Let’s return to a continuous outcome setting. Consider the mean response for a specific individual (\(i\)th individual/unit) at a specific observation time (\(j\)th time).

\[ \mu_{ij} = E(Y_{ij}|\text{ Explanatory Variables, Time}) \]

  • If the mean is constant across observation times (horizontal trend line) and other variables (no X’s), and the same across all individuals, \[\mu_{ij} = \mu \]

  • If the mean changes linearly across observation times and no other variables impact the mean, and it is the same across all individuals, \[\mu_{ij} = \beta_0 + \beta_1 t_{ij}\]

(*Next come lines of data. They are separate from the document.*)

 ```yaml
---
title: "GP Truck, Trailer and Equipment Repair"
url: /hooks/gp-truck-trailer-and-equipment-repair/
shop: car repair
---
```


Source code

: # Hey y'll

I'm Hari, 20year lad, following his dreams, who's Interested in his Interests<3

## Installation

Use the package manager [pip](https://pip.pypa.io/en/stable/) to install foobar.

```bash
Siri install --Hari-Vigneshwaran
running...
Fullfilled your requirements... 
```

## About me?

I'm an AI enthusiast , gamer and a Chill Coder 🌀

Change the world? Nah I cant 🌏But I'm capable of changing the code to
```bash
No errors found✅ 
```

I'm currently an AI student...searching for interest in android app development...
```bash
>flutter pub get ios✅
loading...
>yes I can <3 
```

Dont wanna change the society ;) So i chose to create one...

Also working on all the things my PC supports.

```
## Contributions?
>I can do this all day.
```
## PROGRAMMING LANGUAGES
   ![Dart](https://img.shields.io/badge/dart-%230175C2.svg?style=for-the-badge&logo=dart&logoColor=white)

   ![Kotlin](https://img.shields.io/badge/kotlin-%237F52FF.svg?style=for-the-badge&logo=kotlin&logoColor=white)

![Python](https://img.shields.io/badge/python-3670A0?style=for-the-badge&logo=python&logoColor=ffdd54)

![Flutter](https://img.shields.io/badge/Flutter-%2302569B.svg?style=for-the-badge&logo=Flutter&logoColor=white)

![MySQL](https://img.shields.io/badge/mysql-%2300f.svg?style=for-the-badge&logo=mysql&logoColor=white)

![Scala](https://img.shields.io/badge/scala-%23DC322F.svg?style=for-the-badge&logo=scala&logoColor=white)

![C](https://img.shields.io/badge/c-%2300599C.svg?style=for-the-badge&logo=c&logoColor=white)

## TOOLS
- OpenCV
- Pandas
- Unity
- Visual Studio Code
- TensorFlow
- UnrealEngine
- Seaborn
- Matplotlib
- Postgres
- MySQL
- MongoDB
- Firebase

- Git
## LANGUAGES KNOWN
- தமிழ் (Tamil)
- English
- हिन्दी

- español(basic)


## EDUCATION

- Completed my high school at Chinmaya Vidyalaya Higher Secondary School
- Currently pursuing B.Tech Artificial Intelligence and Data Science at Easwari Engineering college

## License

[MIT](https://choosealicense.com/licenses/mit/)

  • If the mean increases linearly with an time-varying explanatory variable and it is the same across all individuals, \[\mu_{ij} = \beta_0 + \beta_1 x_{ij}\]

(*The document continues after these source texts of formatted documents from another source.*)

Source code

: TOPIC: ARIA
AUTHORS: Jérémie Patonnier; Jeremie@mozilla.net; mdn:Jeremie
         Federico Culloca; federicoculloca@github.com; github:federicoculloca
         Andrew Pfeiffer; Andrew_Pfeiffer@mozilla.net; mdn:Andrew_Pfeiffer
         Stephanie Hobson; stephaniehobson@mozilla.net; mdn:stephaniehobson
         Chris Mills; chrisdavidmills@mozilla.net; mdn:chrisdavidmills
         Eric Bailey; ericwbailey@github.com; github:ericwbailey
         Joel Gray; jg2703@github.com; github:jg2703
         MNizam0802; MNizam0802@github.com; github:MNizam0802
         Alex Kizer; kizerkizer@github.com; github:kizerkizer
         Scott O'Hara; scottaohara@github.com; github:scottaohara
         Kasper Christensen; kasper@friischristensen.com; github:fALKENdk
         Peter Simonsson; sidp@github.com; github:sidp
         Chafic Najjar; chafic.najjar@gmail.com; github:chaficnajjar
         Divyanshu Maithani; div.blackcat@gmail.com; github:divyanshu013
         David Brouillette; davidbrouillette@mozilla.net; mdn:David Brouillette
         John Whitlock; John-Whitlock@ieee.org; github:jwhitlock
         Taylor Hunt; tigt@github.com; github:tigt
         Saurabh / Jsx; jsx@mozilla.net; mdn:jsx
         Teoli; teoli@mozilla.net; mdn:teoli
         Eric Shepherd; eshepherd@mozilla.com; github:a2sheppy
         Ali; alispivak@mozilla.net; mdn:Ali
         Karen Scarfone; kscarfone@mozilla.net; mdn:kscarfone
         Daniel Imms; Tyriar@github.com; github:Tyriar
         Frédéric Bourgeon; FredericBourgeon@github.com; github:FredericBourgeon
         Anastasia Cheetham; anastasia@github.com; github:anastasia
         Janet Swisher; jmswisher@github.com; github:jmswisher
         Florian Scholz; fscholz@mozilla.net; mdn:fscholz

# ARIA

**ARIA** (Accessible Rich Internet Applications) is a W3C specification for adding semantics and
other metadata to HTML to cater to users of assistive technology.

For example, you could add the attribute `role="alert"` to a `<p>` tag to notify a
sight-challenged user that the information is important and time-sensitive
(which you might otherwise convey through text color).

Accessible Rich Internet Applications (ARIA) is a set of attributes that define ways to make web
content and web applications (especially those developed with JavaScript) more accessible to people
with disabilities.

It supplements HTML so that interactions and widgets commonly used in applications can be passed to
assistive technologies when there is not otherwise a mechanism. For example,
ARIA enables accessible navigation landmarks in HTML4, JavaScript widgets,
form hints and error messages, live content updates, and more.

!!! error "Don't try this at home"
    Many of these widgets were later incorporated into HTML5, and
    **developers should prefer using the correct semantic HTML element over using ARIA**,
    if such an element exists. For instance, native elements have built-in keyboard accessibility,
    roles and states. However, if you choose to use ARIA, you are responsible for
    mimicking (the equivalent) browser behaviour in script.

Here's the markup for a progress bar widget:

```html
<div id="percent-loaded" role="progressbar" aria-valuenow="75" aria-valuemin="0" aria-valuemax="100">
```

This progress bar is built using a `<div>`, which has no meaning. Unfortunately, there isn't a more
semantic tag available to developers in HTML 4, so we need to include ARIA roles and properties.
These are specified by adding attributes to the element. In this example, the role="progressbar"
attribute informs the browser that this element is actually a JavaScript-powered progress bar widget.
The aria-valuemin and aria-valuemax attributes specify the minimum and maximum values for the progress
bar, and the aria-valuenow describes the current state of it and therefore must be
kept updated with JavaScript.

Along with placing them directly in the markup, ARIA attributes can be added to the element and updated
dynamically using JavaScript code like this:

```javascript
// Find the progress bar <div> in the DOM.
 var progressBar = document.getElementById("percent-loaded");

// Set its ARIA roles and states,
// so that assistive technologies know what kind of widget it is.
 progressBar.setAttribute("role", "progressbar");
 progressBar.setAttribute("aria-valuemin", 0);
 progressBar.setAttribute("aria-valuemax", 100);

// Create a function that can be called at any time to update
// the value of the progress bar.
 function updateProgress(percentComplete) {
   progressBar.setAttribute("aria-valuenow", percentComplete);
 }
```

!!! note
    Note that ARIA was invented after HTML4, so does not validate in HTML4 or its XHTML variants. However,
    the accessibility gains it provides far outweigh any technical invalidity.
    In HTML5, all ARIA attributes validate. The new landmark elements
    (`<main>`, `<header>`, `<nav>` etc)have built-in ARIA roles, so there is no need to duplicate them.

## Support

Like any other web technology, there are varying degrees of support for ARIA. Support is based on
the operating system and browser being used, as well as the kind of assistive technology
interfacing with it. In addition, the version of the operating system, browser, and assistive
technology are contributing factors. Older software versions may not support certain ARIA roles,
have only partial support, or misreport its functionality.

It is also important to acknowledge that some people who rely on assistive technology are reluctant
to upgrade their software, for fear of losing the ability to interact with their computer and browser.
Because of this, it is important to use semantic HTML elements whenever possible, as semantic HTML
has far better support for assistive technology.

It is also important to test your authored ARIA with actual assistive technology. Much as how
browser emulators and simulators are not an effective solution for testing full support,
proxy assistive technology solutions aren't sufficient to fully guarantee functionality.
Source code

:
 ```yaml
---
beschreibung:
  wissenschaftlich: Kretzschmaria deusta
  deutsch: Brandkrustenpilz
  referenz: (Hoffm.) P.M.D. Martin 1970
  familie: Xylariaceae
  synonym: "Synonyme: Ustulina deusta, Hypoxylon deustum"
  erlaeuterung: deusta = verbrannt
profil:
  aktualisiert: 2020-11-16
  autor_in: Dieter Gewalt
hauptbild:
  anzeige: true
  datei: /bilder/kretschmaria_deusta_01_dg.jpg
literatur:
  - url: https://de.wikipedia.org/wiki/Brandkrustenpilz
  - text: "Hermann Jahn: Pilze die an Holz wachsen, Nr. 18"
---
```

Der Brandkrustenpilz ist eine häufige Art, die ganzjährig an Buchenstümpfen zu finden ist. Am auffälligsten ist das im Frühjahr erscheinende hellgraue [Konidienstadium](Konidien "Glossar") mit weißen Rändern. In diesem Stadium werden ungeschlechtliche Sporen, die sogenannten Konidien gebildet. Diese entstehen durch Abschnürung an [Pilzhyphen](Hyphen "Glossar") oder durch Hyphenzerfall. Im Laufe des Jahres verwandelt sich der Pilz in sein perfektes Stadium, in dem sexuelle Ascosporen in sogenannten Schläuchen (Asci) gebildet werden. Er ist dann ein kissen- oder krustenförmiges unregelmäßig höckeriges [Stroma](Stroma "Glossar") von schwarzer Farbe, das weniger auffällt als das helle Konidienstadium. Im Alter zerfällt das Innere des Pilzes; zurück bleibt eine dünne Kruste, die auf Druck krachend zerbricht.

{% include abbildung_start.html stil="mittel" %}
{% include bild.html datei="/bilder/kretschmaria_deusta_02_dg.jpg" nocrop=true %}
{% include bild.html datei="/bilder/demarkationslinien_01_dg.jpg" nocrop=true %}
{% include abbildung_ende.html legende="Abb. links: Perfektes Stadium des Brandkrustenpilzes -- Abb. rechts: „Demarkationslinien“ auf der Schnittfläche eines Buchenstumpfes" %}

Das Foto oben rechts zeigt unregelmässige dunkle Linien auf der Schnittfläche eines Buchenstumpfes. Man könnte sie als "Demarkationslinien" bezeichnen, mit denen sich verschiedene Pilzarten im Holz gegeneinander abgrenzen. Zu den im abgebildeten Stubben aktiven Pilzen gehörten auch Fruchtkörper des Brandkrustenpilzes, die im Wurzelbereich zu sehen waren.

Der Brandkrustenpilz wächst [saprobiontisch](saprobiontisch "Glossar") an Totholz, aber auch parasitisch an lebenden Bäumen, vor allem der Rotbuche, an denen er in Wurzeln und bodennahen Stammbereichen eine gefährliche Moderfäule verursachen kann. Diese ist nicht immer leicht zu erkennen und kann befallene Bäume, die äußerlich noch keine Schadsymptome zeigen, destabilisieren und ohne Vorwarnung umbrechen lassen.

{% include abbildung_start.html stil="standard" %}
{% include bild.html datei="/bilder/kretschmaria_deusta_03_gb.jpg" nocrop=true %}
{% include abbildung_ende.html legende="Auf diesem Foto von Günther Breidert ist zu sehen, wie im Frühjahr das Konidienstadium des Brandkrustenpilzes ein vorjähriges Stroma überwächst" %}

6.8.1 Individual Intercepts

In any situations listed above, individuals may have their own intercept, their own starting level. We can notate that by adding \(b_i\) as an individual deviation from the mean intercept,

\[\mu_{ij} = \mu + b_i\]

\[\mu_{ij} = \beta_0 + b_i + \beta_1 t_{ij}\]

\[\mu_{ij} = \beta_0 + b_i + \beta_1 x_{ij}\]

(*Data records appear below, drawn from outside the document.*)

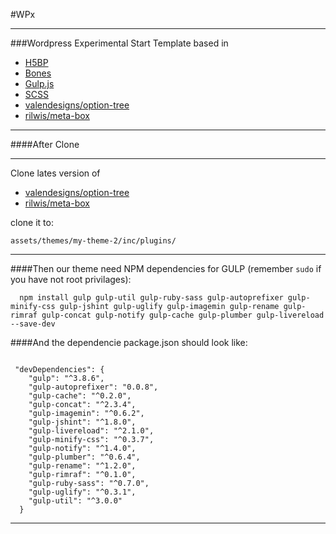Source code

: #WPx

___
###Wordpress Experimental Start Template based in


* [H5BP](https://github.com/h5bp/html5-boilerplate)
* [Bones](https://github.com/eddiemachado/bones)
* [Gulp.js](http://gulpjs.com/)
* [SCSS](http://sass-lang.com/)
* [valendesigns/option-tree](https://github.com/valendesigns/option-tree)
* [rilwis/meta-box](https://github.com/rilwis/meta-box)
___
####After Clone
___

Clone lates version of
* [valendesigns/option-tree](https://github.com/valendesigns/option-tree)
* [rilwis/meta-box](https://github.com/rilwis/meta-box)

clone it to:

`
assets/themes/my-theme-2/inc/plugins/
`

___
####Then our theme need NPM dependencies for GULP (remember `sudo` if you have not root privilages):

```
  npm install gulp gulp-util gulp-ruby-sass gulp-autoprefixer gulp-minify-css gulp-jshint gulp-uglify gulp-imagemin gulp-rename gulp-rimraf gulp-concat gulp-notify gulp-cache gulp-plumber gulp-livereload --save-dev
```
####And the dependencie package.json should look like:

```

 "devDependencies": {
    "gulp": "^3.8.6",
    "gulp-autoprefixer": "0.0.8",
    "gulp-cache": "^0.2.0",
    "gulp-concat": "^2.3.4",
    "gulp-imagemin": "^0.6.2",
    "gulp-jshint": "^1.8.0",
    "gulp-livereload": "^2.1.0",
    "gulp-minify-css": "^0.3.7",
    "gulp-notify": "^1.4.0",
    "gulp-plumber": "^0.6.4",
    "gulp-rename": "^1.2.0",
    "gulp-rimraf": "^0.1.0",
    "gulp-ruby-sass": "^0.7.0",
    "gulp-uglify": "^0.3.1",
    "gulp-util": "^3.0.0"
  }
```
___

We could estimate the individual intercepts to find \(b_i\), the difference between the overall mean intercept and an individual’s intercept. If \(b_i = -2\), the individual \(i\) starts -2 units lower in their outcome responses than the average.

6.8.1.1 First Approach: Separate Models

Let’s use the dental data to figure out the overall mean intercept and estimate each deviation from that intercept. The first approach is to fit a separate linear model for each person and look at the intercepts.

dental <- read.table("./data/dental.dat", col.names=c("obsno", "id", "age", "distance", "gender"))
int <- sapply(unique(dental$id),function(i) lm(distance~age, data = dental[dental$id == i,])$coef[1])
mean(int) #mean intercept
int-mean(int) #estimated b_i

However, this stratification approach also allows everyone to have their own slope for age, which we may not want to do. If there is some common growth across persons, we’d like to borrow information across all persons and fit only one model.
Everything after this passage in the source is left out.